In what obviously passed for irony in the minds of the writers (Arthur Caesar, story; Harry Frazer and Marjorie Dudley, script), his real home and family life aren’t like the description in his essay at all: mom (Vivienne Osborne, the superb villainess of Supernatural and The Phantom Broadcast) is an alcoholic and dad is a compulsive gambler who comes home only long enough to chew out his wife for not having a decent dinner ready for him, then tears out to play poker with his buddies. He gets a job in a shoe store and immediately forms a mad infatuation with his first customer, nightclub singer Kitty Reed (Mary Beth Hughes, top-billed and showing at least a little of the form she’d bring to her marvelous femme fatale role in The Great Flamarion a year later), who works at a joint owned by Charles Blake (George Meeker), her no-good gangster boyfriend. Blake tricks Jimmy into running up a debt he can’t pay on his shoe clerk’s salary and then making him work it off by running errands for his criminal enterprises, and meanwhile Kitty romances Jimmy on Blake’s orders to keep him on the hook — only, this being a grab-bag of Hollywood clichés, she falls in love with him for real.

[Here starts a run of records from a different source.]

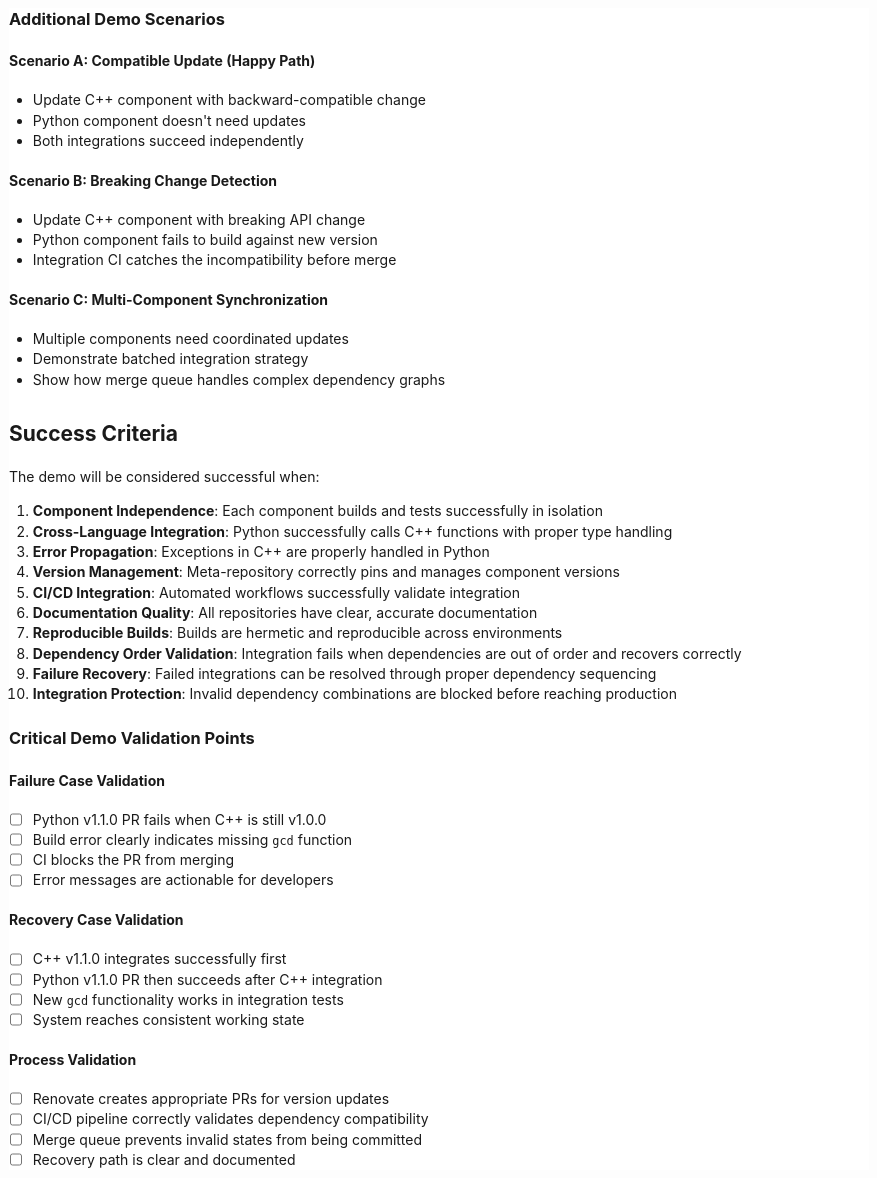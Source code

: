 ### Additional Demo Scenarios

#### Scenario A: Compatible Update (Happy Path)
- Update C++ component with backward-compatible change
- Python component doesn't need updates
- Both integrations succeed independently

#### Scenario B: Breaking Change Detection
- Update C++ component with breaking API change
- Python component fails to build against new version
- Integration CI catches the incompatibility before merge

#### Scenario C: Multi-Component Synchronization
- Multiple components need coordinated updates
- Demonstrate batched integration strategy
- Show how merge queue handles complex dependency graphs

## Success Criteria

The demo will be considered successful when:

1. **Component Independence**: Each component builds and tests successfully in isolation
2. **Cross-Language Integration**: Python successfully calls C++ functions with proper type handling
3. **Error Propagation**: Exceptions in C++ are properly handled in Python
4. **Version Management**: Meta-repository correctly pins and manages component versions
5. **CI/CD Integration**: Automated workflows successfully validate integration
6. **Documentation Quality**: All repositories have clear, accurate documentation
7. **Reproducible Builds**: Builds are hermetic and reproducible across environments
8. **Dependency Order Validation**: Integration fails when dependencies are out of order and recovers correctly
9. **Failure Recovery**: Failed integrations can be resolved through proper dependency sequencing
10. **Integration Protection**: Invalid dependency combinations are blocked before reaching production

### Critical Demo Validation Points

#### Failure Case Validation
- [ ] Python v1.1.0 PR fails when C++ is still v1.0.0
- [ ] Build error clearly indicates missing `gcd` function
- [ ] CI blocks the PR from merging
- [ ] Error messages are actionable for developers

#### Recovery Case Validation  
- [ ] C++ v1.1.0 integrates successfully first
- [ ] Python v1.1.0 PR then succeeds after C++ integration
- [ ] New `gcd` functionality works in integration tests
- [ ] System reaches consistent working state

#### Process Validation
- [ ] Renovate creates appropriate PRs for version updates
- [ ] CI/CD pipeline correctly validates dependency compatibility
- [ ] Merge queue prevents invalid states from being committed
- [ ] Recovery path is clear and documented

Eventually Blake assigns Jimmy to drive the getaway car in a robbery that goes awry and results in the killing of a night watchman, and Jimmy confronts Blake in the nightclub office and they both reach for the gun (Maurine Watkins, call your plagiarism attorney!); Blake is fatally shot and Jimmy flees town. On the lam he goes into a hamburger joint, intending to stick it up, only its proprietor has the morals of Gandhi and the psychological perception of Freud: he offers the kid a hamburger, gets him to give up the gun, and offers him a job as long as he agrees to accompany him to church every Sunday morning, where he ushers. (The obvious implication the writers were going for is that this character is giving Jimmy the love, understanding, attention and moral guidance his biological parents should have and didn’t.) Then the scene dissolves back to the trial, where the judge lets him off the hook with two years’ probation and gives the parents a stern talking-to.

I Accuse My Parents could actually have been a fairly good movie if the writers had been at all alive to the potential depth of their subject — if they’d done more with Jimmy’s obvious compulsion, judging from that fantasy family life he described in his essay, to depict his home as considerably better and more supportive than it was — and if it had had a better director than slovenly old Sam Newfield, whom I once described as “the Stephen King of directors, who seemed more interested in how fast he could make them than in how good they were.” As it stands, though, we really don’t have much sympathy for Jimmy because he’s brought down to a criminal past less by his parents than by his own stupidity, lying and naïveté. Indeed, that was the main aspect of this movie the MST3K crew made fun of, chanting “Liar!” every time one of the characters became one and, in one of their interstital segments, doing a crude mobile showing all the things wrong with Jimmy’s character: “lying,” “stupidity,” “no backbone” and (emblazoned on a papier-machê model of scissors) “bad hair.”

In another segment they had Gypsy (the robot with a hoarse female voice and the one they excluded from the movie theatre so she couldn’t comment on the films) lip-sync to the film’s soundtrack performance of “Are You Happy in Your Work?,” one of three songs by Jay Livingston and Ray Evans (just about the only people associated with this movie who did go on to biggers and betters!) sung by Mary Beth Hughes in her role as nightclub singer (though the actual voice was probably someone else’s), and they prefaced the film with an Encyclopedia Britannica educational short called Truck Farming, which didn’t mean selling produce off the backs of trucks (or, for that matter, planting Tonka models in the ground, adding water and sunshine, and harvesting full-sized trucks nine months later) but large-scale industrial farms with chemical fertilizers and pesticides (for which the MST3K comments took on an unexpectedly environmentalist edge — “This is when they thought DDT was safe”).